### GOAL OF THE EXERCISE
Please print exactly the line containing "#### 4.4.2 线下展示机会" and every line after it to the end of the records below, and nothing more.

____ LISTED ENTRIES

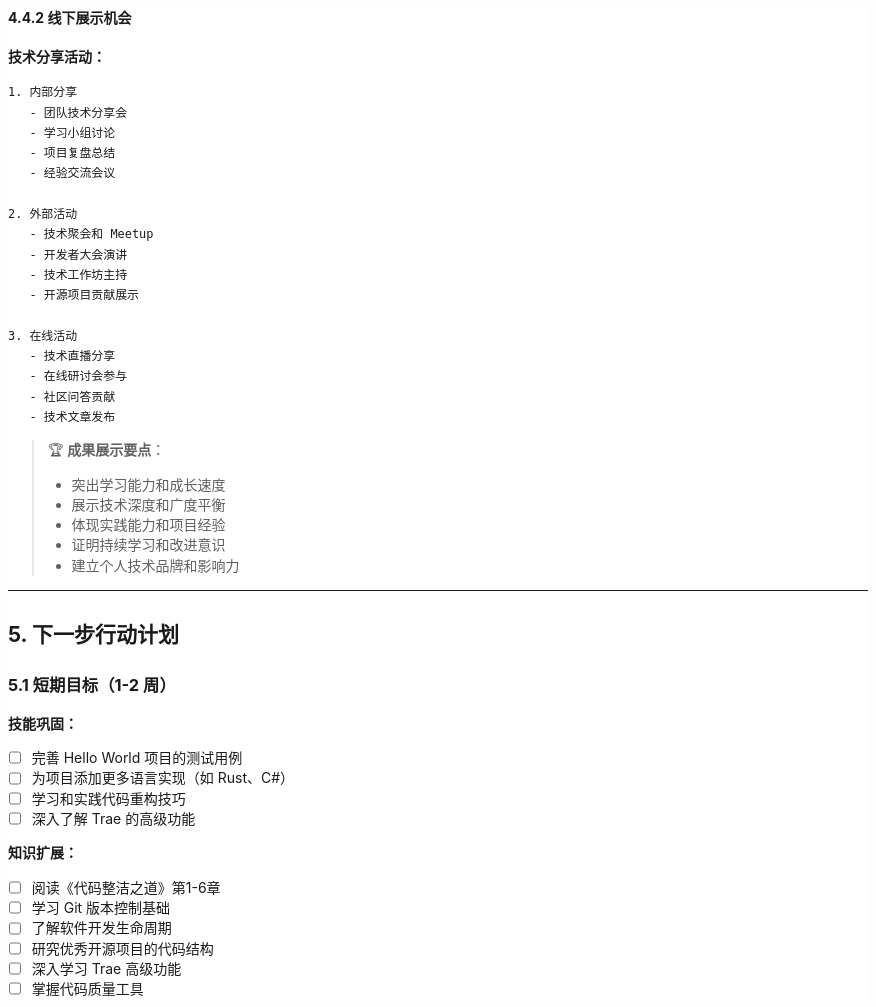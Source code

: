 #### 4.4.2 线下展示机会

**技术分享活动：**

```text
1. 内部分享
   - 团队技术分享会
   - 学习小组讨论
   - 项目复盘总结
   - 经验交流会议

2. 外部活动
   - 技术聚会和 Meetup
   - 开发者大会演讲
   - 技术工作坊主持
   - 开源项目贡献展示

3. 在线活动
   - 技术直播分享
   - 在线研讨会参与
   - 社区问答贡献
   - 技术文章发布
```

> 🏆 **成果展示要点**：
>
> - 突出学习能力和成长速度
> - 展示技术深度和广度平衡
> - 体现实践能力和项目经验
> - 证明持续学习和改进意识
> - 建立个人技术品牌和影响力

---

## 5. 下一步行动计划

### 5.1 短期目标（1-2 周）

**技能巩固：**

- [ ] 完善 Hello World 项目的测试用例
- [ ] 为项目添加更多语言实现（如 Rust、C#）
- [ ] 学习和实践代码重构技巧
- [ ] 深入了解 Trae 的高级功能

**知识扩展：**

- [ ] 阅读《代码整洁之道》第1-6章
- [ ] 学习 Git 版本控制基础
- [ ] 了解软件开发生命周期
- [ ] 研究优秀开源项目的代码结构
- [ ] 深入学习 Trae 高级功能
- [ ] 掌握代码质量工具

________

### RESPONSE TO THIS TASK
: #### 4.4.2 线下展示机会

**技术分享活动：**

```text
1. 内部分享
   - 团队技术分享会
   - 学习小组讨论
   - 项目复盘总结
   - 经验交流会议

2. 外部活动
   - 技术聚会和 Meetup
   - 开发者大会演讲
   - 技术工作坊主持
   - 开源项目贡献展示

3. 在线活动
   - 技术直播分享
   - 在线研讨会参与
   - 社区问答贡献
   - 技术文章发布
```

> 🏆 **成果展示要点**：
>
> - 突出学习能力和成长速度
> - 展示技术深度和广度平衡
> - 体现实践能力和项目经验
> - 证明持续学习和改进意识
> - 建立个人技术品牌和影响力

---

## 5. 下一步行动计划

### 5.1 短期目标（1-2 周）

**技能巩固：**

- [ ] 完善 Hello World 项目的测试用例
- [ ] 为项目添加更多语言实现（如 Rust、C#）
- [ ] 学习和实践代码重构技巧
- [ ] 深入了解 Trae 的高级功能

**知识扩展：**

- [ ] 阅读《代码整洁之道》第1-6章
- [ ] 学习 Git 版本控制基础
- [ ] 了解软件开发生命周期
- [ ] 研究优秀开源项目的代码结构
- [ ] 深入学习 Trae 高级功能
- [ ] 掌握代码质量工具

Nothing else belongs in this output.